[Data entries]
◆ ◆ ◆ ◆
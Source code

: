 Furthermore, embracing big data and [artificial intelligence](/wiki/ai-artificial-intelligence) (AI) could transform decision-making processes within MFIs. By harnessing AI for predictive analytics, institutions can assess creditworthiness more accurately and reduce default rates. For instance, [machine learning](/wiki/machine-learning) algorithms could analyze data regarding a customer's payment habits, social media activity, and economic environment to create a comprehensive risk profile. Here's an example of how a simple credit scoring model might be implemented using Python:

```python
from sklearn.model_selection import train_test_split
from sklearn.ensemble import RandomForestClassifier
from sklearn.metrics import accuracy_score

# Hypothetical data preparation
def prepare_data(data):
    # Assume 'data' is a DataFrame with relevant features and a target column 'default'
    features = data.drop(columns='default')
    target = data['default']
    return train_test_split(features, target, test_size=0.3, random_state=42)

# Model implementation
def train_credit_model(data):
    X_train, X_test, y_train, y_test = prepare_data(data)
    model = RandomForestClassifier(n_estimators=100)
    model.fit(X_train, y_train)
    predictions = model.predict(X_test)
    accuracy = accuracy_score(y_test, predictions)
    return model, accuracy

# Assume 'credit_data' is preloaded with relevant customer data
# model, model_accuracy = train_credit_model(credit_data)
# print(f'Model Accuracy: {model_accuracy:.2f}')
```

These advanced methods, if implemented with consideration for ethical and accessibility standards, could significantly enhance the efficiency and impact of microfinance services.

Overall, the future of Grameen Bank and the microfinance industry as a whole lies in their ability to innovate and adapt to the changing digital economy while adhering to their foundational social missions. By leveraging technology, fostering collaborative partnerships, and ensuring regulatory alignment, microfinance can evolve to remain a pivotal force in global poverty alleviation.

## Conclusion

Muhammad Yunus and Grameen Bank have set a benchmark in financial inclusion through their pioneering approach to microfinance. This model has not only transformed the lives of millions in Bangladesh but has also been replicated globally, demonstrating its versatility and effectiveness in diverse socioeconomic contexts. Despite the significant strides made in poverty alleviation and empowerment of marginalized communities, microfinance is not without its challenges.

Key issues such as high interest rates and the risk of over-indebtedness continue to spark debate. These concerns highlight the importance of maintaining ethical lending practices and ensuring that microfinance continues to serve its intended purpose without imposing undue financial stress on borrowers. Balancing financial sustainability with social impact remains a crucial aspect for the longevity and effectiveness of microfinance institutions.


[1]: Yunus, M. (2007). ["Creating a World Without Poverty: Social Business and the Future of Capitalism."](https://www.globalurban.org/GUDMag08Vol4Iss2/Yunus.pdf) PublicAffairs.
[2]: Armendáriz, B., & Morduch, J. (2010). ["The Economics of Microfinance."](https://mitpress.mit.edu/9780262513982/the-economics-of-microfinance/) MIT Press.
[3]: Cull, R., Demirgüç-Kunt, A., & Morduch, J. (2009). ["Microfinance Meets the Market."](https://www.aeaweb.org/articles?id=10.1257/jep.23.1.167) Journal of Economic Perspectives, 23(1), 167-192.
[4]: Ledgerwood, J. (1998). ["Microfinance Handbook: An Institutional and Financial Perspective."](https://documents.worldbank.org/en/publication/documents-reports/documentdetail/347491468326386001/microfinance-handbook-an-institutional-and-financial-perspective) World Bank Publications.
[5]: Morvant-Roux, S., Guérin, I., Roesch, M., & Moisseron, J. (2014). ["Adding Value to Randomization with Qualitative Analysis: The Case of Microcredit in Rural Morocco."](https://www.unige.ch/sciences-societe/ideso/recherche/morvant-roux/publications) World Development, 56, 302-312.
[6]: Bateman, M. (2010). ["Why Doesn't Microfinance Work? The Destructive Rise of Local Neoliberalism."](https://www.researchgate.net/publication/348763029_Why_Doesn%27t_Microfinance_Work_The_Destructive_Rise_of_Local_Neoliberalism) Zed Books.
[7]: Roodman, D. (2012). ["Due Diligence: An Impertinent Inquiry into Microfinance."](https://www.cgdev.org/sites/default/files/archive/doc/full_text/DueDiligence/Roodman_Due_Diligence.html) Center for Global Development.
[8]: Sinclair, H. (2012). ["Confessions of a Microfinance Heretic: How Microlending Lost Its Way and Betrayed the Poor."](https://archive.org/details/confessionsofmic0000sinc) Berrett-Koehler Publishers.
◆ ◆ ◆ ◆
- [WHAT THIS TASK INVOLVES]
What is needed is an exact copy of the lines from the one containing "[5]: Morvant-Roux, S., Guérin, I., Roesch, M., &" to the end of the data; please add nothing else.

- [ANSWER SECTION]
[5]: Morvant-Roux, S., Guérin, I., Roesch, M., & Moisseron, J. (2014). ["Adding Value to Randomization with Qualitative Analysis: The Case of Microcredit in Rural Morocco."](https://www.unige.ch/sciences-societe/ideso/recherche/morvant-roux/publications) World Development, 56, 302-312.
[6]: Bateman, M. (2010). ["Why Doesn't Microfinance Work? The Destructive Rise of Local Neoliberalism."](https://www.researchgate.net/publication/348763029_Why_Doesn%27t_Microfinance_Work_The_Destructive_Rise_of_Local_Neoliberalism) Zed Books.
[7]: Roodman, D. (2012). ["Due Diligence: An Impertinent Inquiry into Microfinance."](https://www.cgdev.org/sites/default/files/archive/doc/full_text/DueDiligence/Roodman_Due_Diligence.html) Center for Global Development.
[8]: Sinclair, H. (2012). ["Confessions of a Microfinance Heretic: How Microlending Lost Its Way and Betrayed the Poor."](https://archive.org/details/confessionsofmic0000sinc) Berrett-Koehler Publishers.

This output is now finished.